### EXERCISE GOAL
With pictures excluded, output exactly the lines that run from the first line of the data below through the line containing "Pero dentro de".

Collected data:
*** Begin section ***

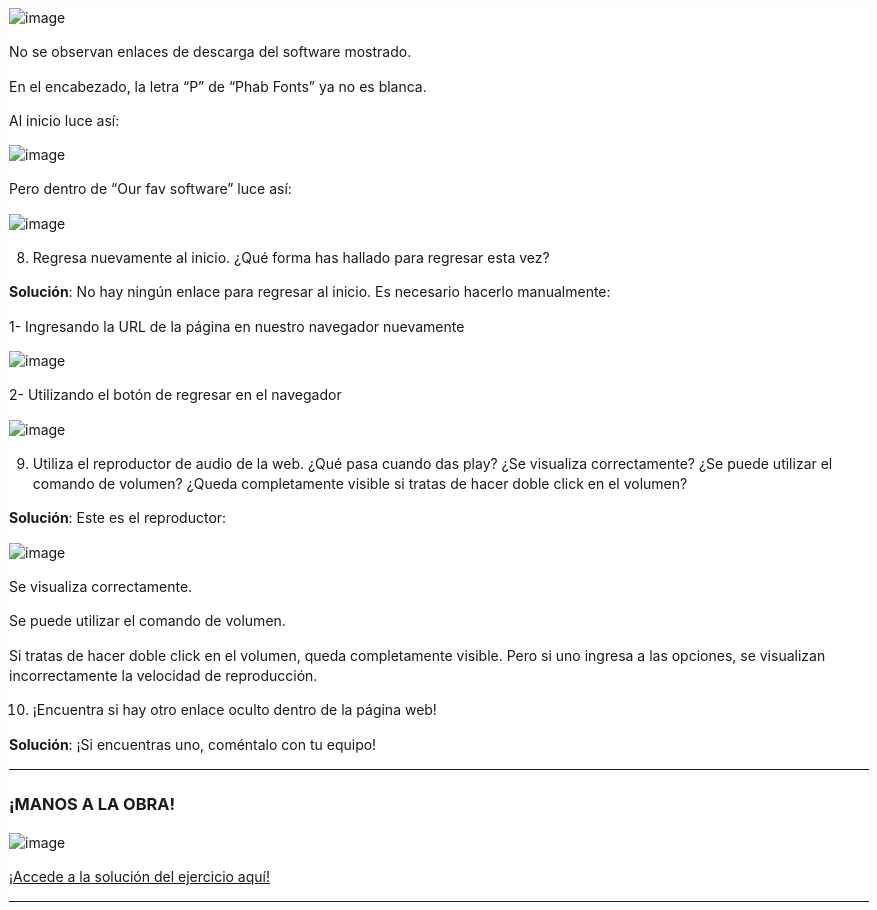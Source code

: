 
![image](https://user-images.githubusercontent.com/72580574/213883687-8e83af00-6911-4b34-8546-f53c3eb0a7b8.png)

No se observan enlaces de descarga del software mostrado.

En el encabezado, la letra “P” de “Phab Fonts” ya no es blanca.

Al inicio luce así:

![image](https://user-images.githubusercontent.com/72580574/213883703-aa601d82-1502-42a2-a002-14944afd4e56.png)

Pero dentro de “Our fav software” luce así:

![image](https://user-images.githubusercontent.com/72580574/213883716-d124bc72-1a23-4762-ae00-a3a699e61b41.png)


8. Regresa nuevamente al inicio. ¿Qué forma has hallado para regresar esta vez?

**Solución**: No hay ningún enlace para regresar al inicio. Es necesario hacerlo manualmente:

1- Ingresando la URL de la página en nuestro navegador nuevamente

![image](https://user-images.githubusercontent.com/72580574/213883731-5bee0e88-351a-4a15-99db-53f3a72ee750.png)

2- Utilizando el botón de regresar en el navegador

![image](https://user-images.githubusercontent.com/72580574/213883747-f700ddba-0ea1-42e3-b929-5b091e6ce91d.png)


9. Utiliza el reproductor de audio de la web. ¿Qué pasa cuando das play? ¿Se visualiza correctamente? ¿Se puede utilizar el comando de volumen? ¿Queda completamente visible si tratas de hacer doble click en el volumen?


**Solución**: Este es el reproductor:

![image](https://user-images.githubusercontent.com/72580574/213883785-09e04776-b01d-48aa-af2f-97b649e5fb99.png)



Se visualiza correctamente.

Se puede utilizar el comando de volumen.

Si tratas de hacer doble click en el volumen, queda completamente visible. Pero si uno ingresa a las opciones, se visualizan incorrectamente la velocidad de reproducción.

10. ¡Encuentra si hay otro enlace oculto dentro de la página web!

**Solución**: ¡Si encuentras uno, coméntalo con tu equipo!

---

### ¡MANOS A LA OBRA!

![image](https://user-images.githubusercontent.com/72580574/213809096-4b27a7f3-8920-463c-9b52-b1e59e510bed.png)


[¡Accede a la solución del ejercicio aquí!](https://docs.google.com/document/d/1azoSh8D8mL0V-jpXJ6vydyn4iaRQMs36/edit?usp=sharing&ouid=107754327659263796384&rtpof=true&sd=true)

---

*** End section ***

### ANSWER BELOW
Source code

: 
![image](https://user-images.githubusercontent.com/72580574/213883687-8e83af00-6911-4b34-8546-f53c3eb0a7b8.png)

No se observan enlaces de descarga del software mostrado.

En el encabezado, la letra “P” de “Phab Fonts” ya no es blanca.

Al inicio luce así:

![image](https://user-images.githubusercontent.com/72580574/213883703-aa601d82-1502-42a2-a002-14944afd4e56.png)

Pero dentro de “Our fav software” luce así:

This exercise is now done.